SUNDERLAND — The rain is pittering on the plastic roof of the greenhouse at Warner Farm. Inside, two workers are taking asparagus from wooden baskets, fitting them into three-sided holders and slicing off the ends. Slipping rubber bands over each bunch, they fit them in a crate. It’s about a pound of asparagus per bunch, they say.
Outside, the rain is pocking the puddles, making them bigger and muddier. You can’t exactly see your breath, but there’s a nip in the air. It’s cool. Too cool for asparagus.
“We’re not getting much,” says farmer Michael Wissemann. “It’s too cold out.”
Wissemann owns and operates Warner Farm in Sunderland, where he grows eight acres of asparagus, two of them organic. The family farm harks back to 1720, and though Wissemann married into it, he knows what asparagus like and don’t like.
The season started promisingly for the splendid shoot, with 80-degree days in March. Wissemann didn’t buy it.
“I think we all knew we were getting set up for a fall,” he says.
Sure enough, spring turned cold, with late frosts and chilly days. Normally, Wissemann says, he starts cutting his asparagus around May 1 and keeps it up until late June. This year he was harvesting in April. How much longer the crop will last is anybody’s guess.
“In warm weather, asparagus will grow eight or nine inches in a day,” he says. “You’ve got to cut what’s coming up or it will start to feather on top.”
So it always is with farmers. Too hot. Too cold. Too wet. Too dry. What’s good for potatoes isn’t necessarily good for asparagus or corn. What will the weather bring? All we can really know is now, and now is asparagus time.
Of all the crops in the valley, asparagus is arguably the most prestigious. The area has been long famous for the slender green shoot and asparagus lovers await the season like kids await Christmas.
Despite its reputation, the local crop faces tough competition from the Midwest in the spring and summer. Southern countries, among them Peru and Chile, keep the supermarket shelves stocked in the colder months.
Last year, the U.S. Department of Agriculture made $15 million available to asparagus growers across the country to take the sting away from losses to importers. Pioneer Valley farmers saw a little bit of that money.
“It didn’t really make much of a difference to any of us,” says Wissemann, who sells to local vendors and at farmers markets.
On the plus side, people hereabouts know their asparagus and are willing to pay for the good stuff.
“Fortunately for us, there’s a good local market,” Wissemann says.
Across Route 47 from Warner Farm, Millstone Farm Market sells Wissemann’s asparagus for $4.50 a bunch, advertising it as “Mike’s Grass.”
“As much as we ask for we sell,” says Sheri Rosenblum, part of the family that owns the market. “It seems to be one of those vegetables that people who know better are willing to wait for as local produce.

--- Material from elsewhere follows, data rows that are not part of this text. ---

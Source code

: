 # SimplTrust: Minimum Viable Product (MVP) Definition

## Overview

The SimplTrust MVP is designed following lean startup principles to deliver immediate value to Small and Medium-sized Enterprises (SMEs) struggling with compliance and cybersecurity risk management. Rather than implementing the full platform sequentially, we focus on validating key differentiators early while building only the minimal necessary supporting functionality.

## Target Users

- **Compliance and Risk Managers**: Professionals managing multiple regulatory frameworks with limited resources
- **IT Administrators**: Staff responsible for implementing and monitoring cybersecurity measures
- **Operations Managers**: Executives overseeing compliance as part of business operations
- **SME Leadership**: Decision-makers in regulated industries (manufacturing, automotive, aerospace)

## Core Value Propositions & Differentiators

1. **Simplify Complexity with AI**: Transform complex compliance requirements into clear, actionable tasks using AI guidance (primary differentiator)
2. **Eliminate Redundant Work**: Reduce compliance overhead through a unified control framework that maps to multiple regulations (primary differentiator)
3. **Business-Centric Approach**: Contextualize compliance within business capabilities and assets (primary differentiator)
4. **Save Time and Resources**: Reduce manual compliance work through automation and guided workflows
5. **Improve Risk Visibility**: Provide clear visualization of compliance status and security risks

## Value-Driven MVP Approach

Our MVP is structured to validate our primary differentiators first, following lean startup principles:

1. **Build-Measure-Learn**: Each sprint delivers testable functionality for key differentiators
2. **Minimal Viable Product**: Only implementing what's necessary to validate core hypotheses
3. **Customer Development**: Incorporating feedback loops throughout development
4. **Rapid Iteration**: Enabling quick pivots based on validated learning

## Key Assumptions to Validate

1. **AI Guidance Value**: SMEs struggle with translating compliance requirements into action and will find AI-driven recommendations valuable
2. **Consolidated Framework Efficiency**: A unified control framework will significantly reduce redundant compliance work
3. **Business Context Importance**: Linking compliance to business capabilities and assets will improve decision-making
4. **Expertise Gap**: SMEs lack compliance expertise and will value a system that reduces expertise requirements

It’s so much better fresh.”
Jeff Rosenblum, her brother, then issues what could be a battle cry in the Great Asparagus War, declaring that Sunderland asparagus is the cream of the crop.
“I don’t believe Hadley’s the best,” he says.

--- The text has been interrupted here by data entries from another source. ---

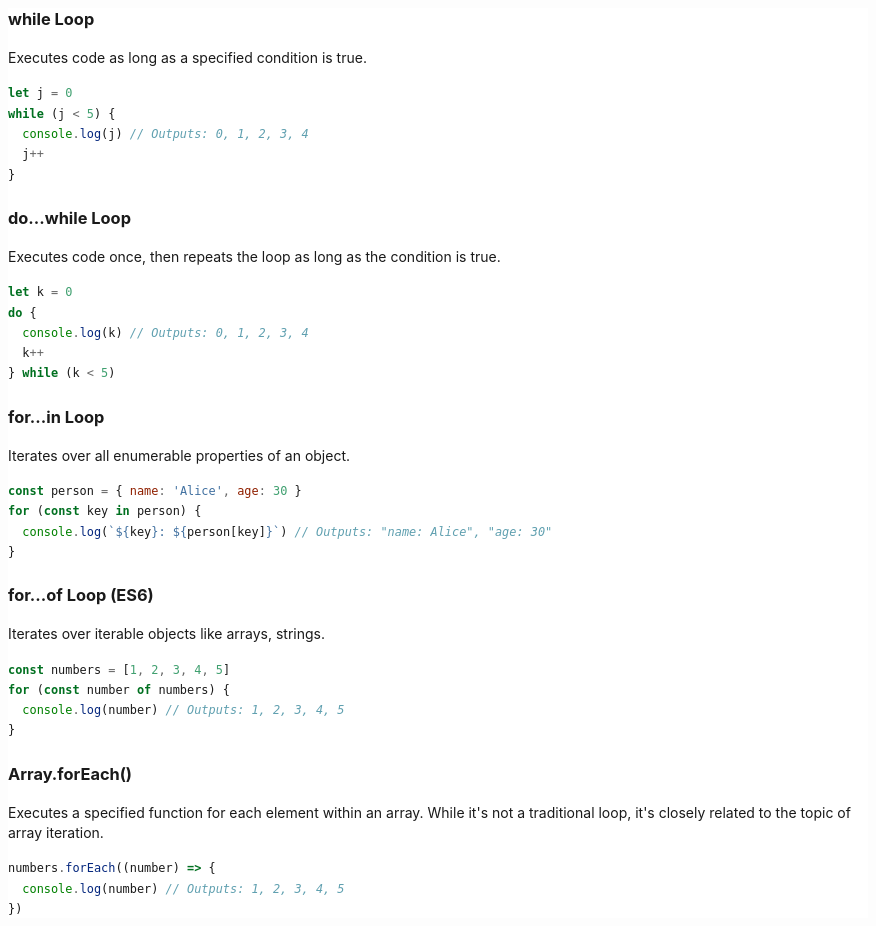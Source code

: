 ### while Loop

Executes code as long as a specified condition is true.

```javascript
let j = 0
while (j < 5) {
  console.log(j) // Outputs: 0, 1, 2, 3, 4
  j++
}
```

### do...while Loop

Executes code once, then repeats the loop as long as the condition is true.

```javascript
let k = 0
do {
  console.log(k) // Outputs: 0, 1, 2, 3, 4
  k++
} while (k < 5)
```

### for...in Loop

Iterates over all enumerable properties of an object.

```javascript
const person = { name: 'Alice', age: 30 }
for (const key in person) {
  console.log(`${key}: ${person[key]}`) // Outputs: "name: Alice", "age: 30"
}
```

### for...of Loop (ES6)

Iterates over iterable objects like arrays, strings.

```javascript
const numbers = [1, 2, 3, 4, 5]
for (const number of numbers) {
  console.log(number) // Outputs: 1, 2, 3, 4, 5
}
```

### Array.forEach()

Executes a specified function for each element within an array. While it's not a traditional loop, it's closely related to the topic of array iteration.

```javascript
numbers.forEach((number) => {
  console.log(number) // Outputs: 1, 2, 3, 4, 5
})
```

Down the road, Karen Smiarowski seconds that, maintaining that the soil in Sunderland is richer and heavier than the Hadley soil and, thus, creates sweeter asparagus.
“It’s more like a fruit than a vegetable,” she says.

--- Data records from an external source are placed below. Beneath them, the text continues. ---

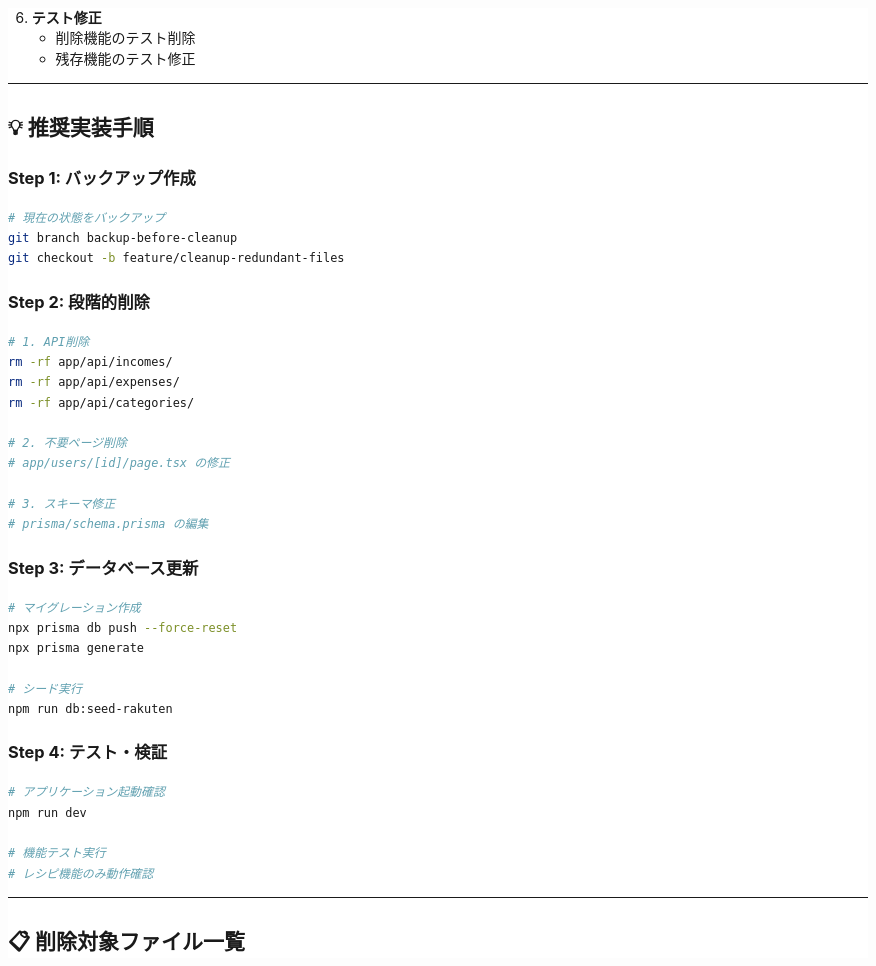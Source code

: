 6. **テスト修正**
   - 削除機能のテスト削除
   - 残存機能のテスト修正

---

## 💡 **推奨実装手順**

### Step 1: バックアップ作成
```bash
# 現在の状態をバックアップ
git branch backup-before-cleanup
git checkout -b feature/cleanup-redundant-files
```

### Step 2: 段階的削除
```bash
# 1. API削除
rm -rf app/api/incomes/
rm -rf app/api/expenses/
rm -rf app/api/categories/

# 2. 不要ページ削除
# app/users/[id]/page.tsx の修正

# 3. スキーマ修正
# prisma/schema.prisma の編集
```

### Step 3: データベース更新
```bash
# マイグレーション作成
npx prisma db push --force-reset
npx prisma generate

# シード実行
npm run db:seed-rakuten
```

### Step 4: テスト・検証
```bash
# アプリケーション起動確認
npm run dev

# 機能テスト実行
# レシピ機能のみ動作確認
```

---

## 📋 **削除対象ファイル一覧**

At $3.50 a bunch, Smiarowski claims to have the cheapest asparagus in the area. Her regulars come to the farm stand on Route 47 for asparagus, well, regularly.
“You have your regulars who come every other day and the ones who come every weekend,” she says.
Lest there be any doubt how important asparagus is to neighboring Hadley, you can drive a few miles down to the road and read the sign in front of the North Hadley Congregational Church: “Asparagus supper,” it says. “May 12.” Further down the road the unmanned Boisvert Farm Stand is selling asparagus for $4 a bunch on the honor system. Customers take their shoots and put their money in a metal box.
At Wanczyk’s Farm Stand on Route 9, the price is $5 a bunch. Not to worry, says Karen Costa. The six trays of asparagus, some 100 bunches, will be gone by day’s end.
“We sell out every day,” she says.
Wanczyk, which has been in business for nearly 30 years, buys its asparagus from five local farms, and Costa is not about to cede the gold ribbon to Sunderland lightly.
“I’ve never tried Sunderland’s,” she says. “I just know Hadley’s asparagus is awesome.”